The Gauntlet: The German language is so much more expressive. Was it difficult expressing your emotions as well in English?
Richard: German is a really great language but it is really complicated. Not many people can write in German. I think Till does a great job with it. There are a couple others I really like. You need a certain kind of music for the German language. The way we pronounce words is so much more rhythmic. Everything is on a one. The English language is much groovier. Growing up around English music and living in New York it became something I was more comfortable with. It kind of wouldn't make since. I am a big believer in the environment influencing ones songs. For me it was more comfortable to write in English. The English language is less official. The German language doesn't really have the vocabulary to do small talk. It is so much more complicated to do an interview in German. I can talk about politics and other really deep shit, but I can't do the small talk. It is great to use English to meet girls, but it is so difficult in German. You can't say "How is it going?"
The Gauntlet: Paul Landers mentioned to me last week that Rammstein is really gearing up for recording. Emigrates album drops when you will enter the studio for Rammstein. I assume no Emigrate tour?
Richard: That is the problem at the moment. I am dedicated to Rammstein. We are writing a new album and everyone in Rammstein is in a good mood. Right now the most important thing is to get the record out and do a few tours. That is what I am aiming for. Rammstein hasn't played live for 2 ½ years. I don't have the time for Emigrate. I just can't do it physically; I can mentally, just not physically. I am already writing the second Emigrate album and hoping I'll be able to tour for that one. I love writing! I just love to create things. I can't help it. It is a great city to write in.
The Gauntlet: Is New York your muse?
Richard: [pauses] Yeah, I'd call it that. That is a good thing.
The Gauntlet: I guess we all find our muse in different places. New York City terrified me. I am from Los Angeles, but New York is a completely different beast.
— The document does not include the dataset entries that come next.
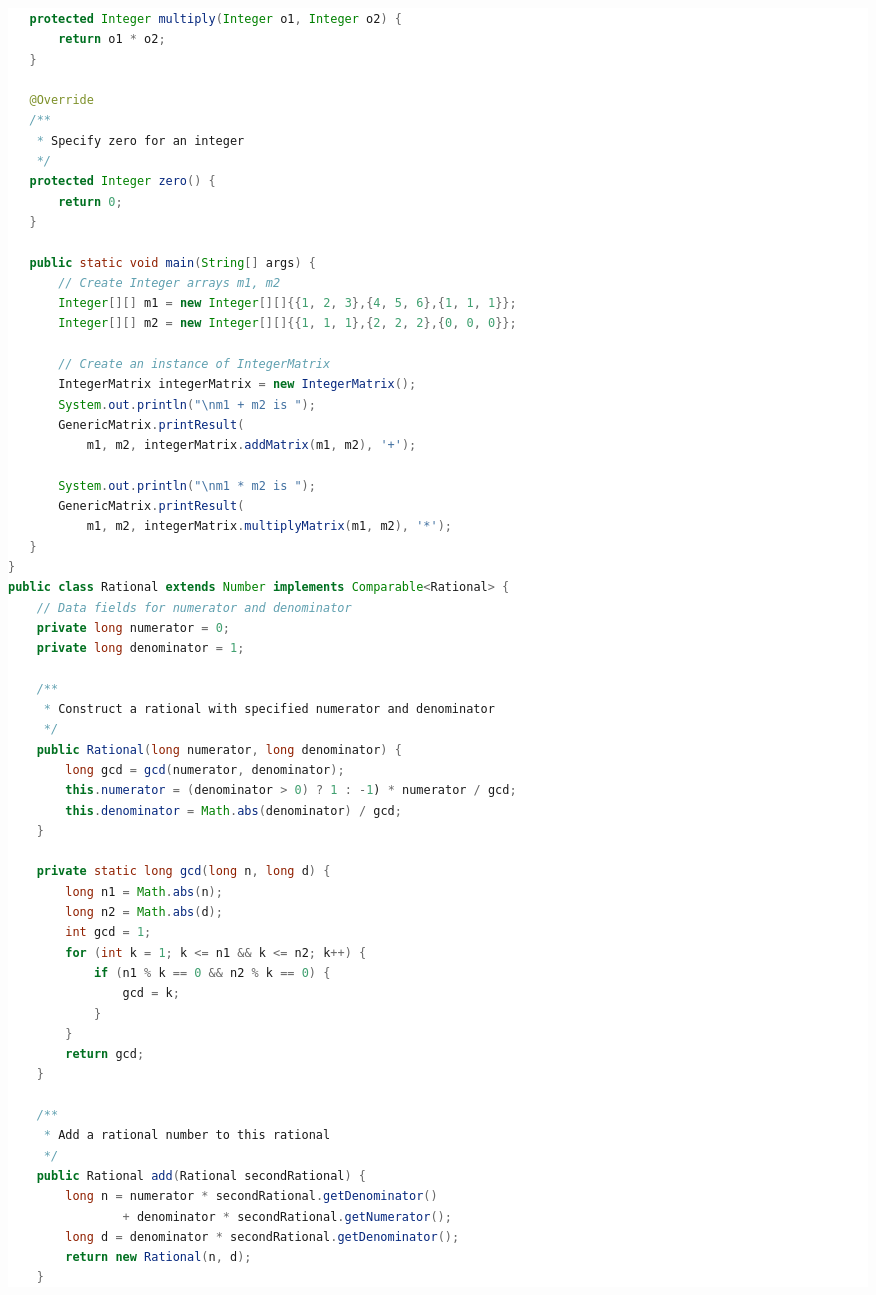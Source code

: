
 ```java
   protected Integer multiply(Integer o1, Integer o2) {
       return o1 * o2;
   }

   @Override
   /**
    * Specify zero for an integer
    */
   protected Integer zero() {
       return 0;
   }

   public static void main(String[] args) {
       // Create Integer arrays m1, m2
       Integer[][] m1 = new Integer[][]{{1, 2, 3},{4, 5, 6},{1, 1, 1}};
       Integer[][] m2 = new Integer[][]{{1, 1, 1},{2, 2, 2},{0, 0, 0}};

       // Create an instance of IntegerMatrix
       IntegerMatrix integerMatrix = new IntegerMatrix();
       System.out.println("\nm1 + m2 is ");
       GenericMatrix.printResult(
           m1, m2, integerMatrix.addMatrix(m1, m2), '+');

       System.out.println("\nm1 * m2 is ");
       GenericMatrix.printResult(
           m1, m2, integerMatrix.multiplyMatrix(m1, m2), '*');
   }
}
public class Rational extends Number implements Comparable<Rational> {
    // Data fields for numerator and denominator
    private long numerator = 0;
    private long denominator = 1;

    /**
     * Construct a rational with specified numerator and denominator
     */
    public Rational(long numerator, long denominator) {
        long gcd = gcd(numerator, denominator);
        this.numerator = (denominator > 0) ? 1 : -1) * numerator / gcd;
        this.denominator = Math.abs(denominator) / gcd;
    }

    private static long gcd(long n, long d) {
        long n1 = Math.abs(n);
        long n2 = Math.abs(d);
        int gcd = 1;
        for (int k = 1; k <= n1 && k <= n2; k++) {
            if (n1 % k == 0 && n2 % k == 0) {
                gcd = k;
            }
        }
        return gcd;
    }

    /**
     * Add a rational number to this rational
     */
    public Rational add(Rational secondRational) {
        long n = numerator * secondRational.getDenominator()
                + denominator * secondRational.getNumerator();
        long d = denominator * secondRational.getDenominator();
        return new Rational(n, d);
    }
```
Richard: There is this fantastic drama in the city that I need and love. I am a little privileged. I have my own house in SOHO. I have my studio downstairs. I have the energy outside. The difference between Berlin and New York for me is every time I go outside, I feel apart of something, part of the city. If I go inside, I am alone. Berlin is quite the opposite. When I go outside, I am very lonely. It is a weird thing, I can not explain it.
Right now I am going back and forth monthly to work with the band. That is the good thing about Rammstein anyway, we never record in Berlin. I am hoping we can record in Los Angeles this time. I was talking to the guys and I think it is a good step. I like the sun. We are looking to enter the studio in March. I think it would be a great thing to do.
The Gauntlet: How many songs are written?
Richard: We have about 30 songs and ideas that are worth going into and working out the vocals and lyrics. I would call them more ideas than completed songs. Tomorrow I am flying to Berlin and going to the Baltic Seas to finish the songs and hopefully it will work out great.
The Gauntlet: Paul said the songs have a more metal feel to them than previous Rammstein songs.
Richard: Well, I like them. They are more live oriented. Right now a lot of the songs are just us jamming together. We just jam around for hours and all these ideas just come out. I have been having so much fun lately just jamming and that is a really good sign. It is almost like things are too well. The hardest album we made, the one with the most suffering was "Mutter," and a lot of people think that's our strongest album.